Give back the entire listing below, unaltered.

----------------------------------------

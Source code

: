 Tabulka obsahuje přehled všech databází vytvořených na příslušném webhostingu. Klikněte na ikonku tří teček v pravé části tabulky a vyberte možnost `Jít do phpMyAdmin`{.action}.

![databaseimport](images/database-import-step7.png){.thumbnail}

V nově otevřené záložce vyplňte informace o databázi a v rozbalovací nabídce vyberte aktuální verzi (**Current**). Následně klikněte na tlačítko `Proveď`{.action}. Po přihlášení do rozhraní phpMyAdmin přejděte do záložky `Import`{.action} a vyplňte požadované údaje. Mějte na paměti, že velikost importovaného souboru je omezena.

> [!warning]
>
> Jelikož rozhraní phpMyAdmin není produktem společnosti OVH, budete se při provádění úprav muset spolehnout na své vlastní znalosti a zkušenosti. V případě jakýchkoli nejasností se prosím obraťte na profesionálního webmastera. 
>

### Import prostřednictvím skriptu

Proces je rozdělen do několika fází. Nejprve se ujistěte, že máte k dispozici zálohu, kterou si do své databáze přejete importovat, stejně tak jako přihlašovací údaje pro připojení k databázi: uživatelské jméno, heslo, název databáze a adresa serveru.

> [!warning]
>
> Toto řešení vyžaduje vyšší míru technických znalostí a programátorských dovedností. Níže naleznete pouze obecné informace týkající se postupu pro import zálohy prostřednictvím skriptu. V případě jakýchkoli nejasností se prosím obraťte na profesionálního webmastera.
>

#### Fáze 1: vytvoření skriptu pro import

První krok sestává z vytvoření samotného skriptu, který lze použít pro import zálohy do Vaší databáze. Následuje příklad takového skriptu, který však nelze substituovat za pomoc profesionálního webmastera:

----------------------------------------

TASK ANSWER »
Source code

: Tabulka obsahuje přehled všech databází vytvořených na příslušném webhostingu. Klikněte na ikonku tří teček v pravé části tabulky a vyberte možnost `Jít do phpMyAdmin`{.action}.

![databaseimport](images/database-import-step7.png){.thumbnail}

V nově otevřené záložce vyplňte informace o databázi a v rozbalovací nabídce vyberte aktuální verzi (**Current**). Následně klikněte na tlačítko `Proveď`{.action}. Po přihlášení do rozhraní phpMyAdmin přejděte do záložky `Import`{.action} a vyplňte požadované údaje. Mějte na paměti, že velikost importovaného souboru je omezena.

> [!warning]
>
> Jelikož rozhraní phpMyAdmin není produktem společnosti OVH, budete se při provádění úprav muset spolehnout na své vlastní znalosti a zkušenosti. V případě jakýchkoli nejasností se prosím obraťte na profesionálního webmastera. 
>

### Import prostřednictvím skriptu

Proces je rozdělen do několika fází. Nejprve se ujistěte, že máte k dispozici zálohu, kterou si do své databáze přejete importovat, stejně tak jako přihlašovací údaje pro připojení k databázi: uživatelské jméno, heslo, název databáze a adresa serveru.

> [!warning]
>
> Toto řešení vyžaduje vyšší míru technických znalostí a programátorských dovedností. Níže naleznete pouze obecné informace týkající se postupu pro import zálohy prostřednictvím skriptu. V případě jakýchkoli nejasností se prosím obraťte na profesionálního webmastera.
>

#### Fáze 1: vytvoření skriptu pro import

První krok sestává z vytvoření samotného skriptu, který lze použít pro import zálohy do Vaší databáze. Následuje příklad takového skriptu, který však nelze substituovat za pomoc profesionálního webmastera:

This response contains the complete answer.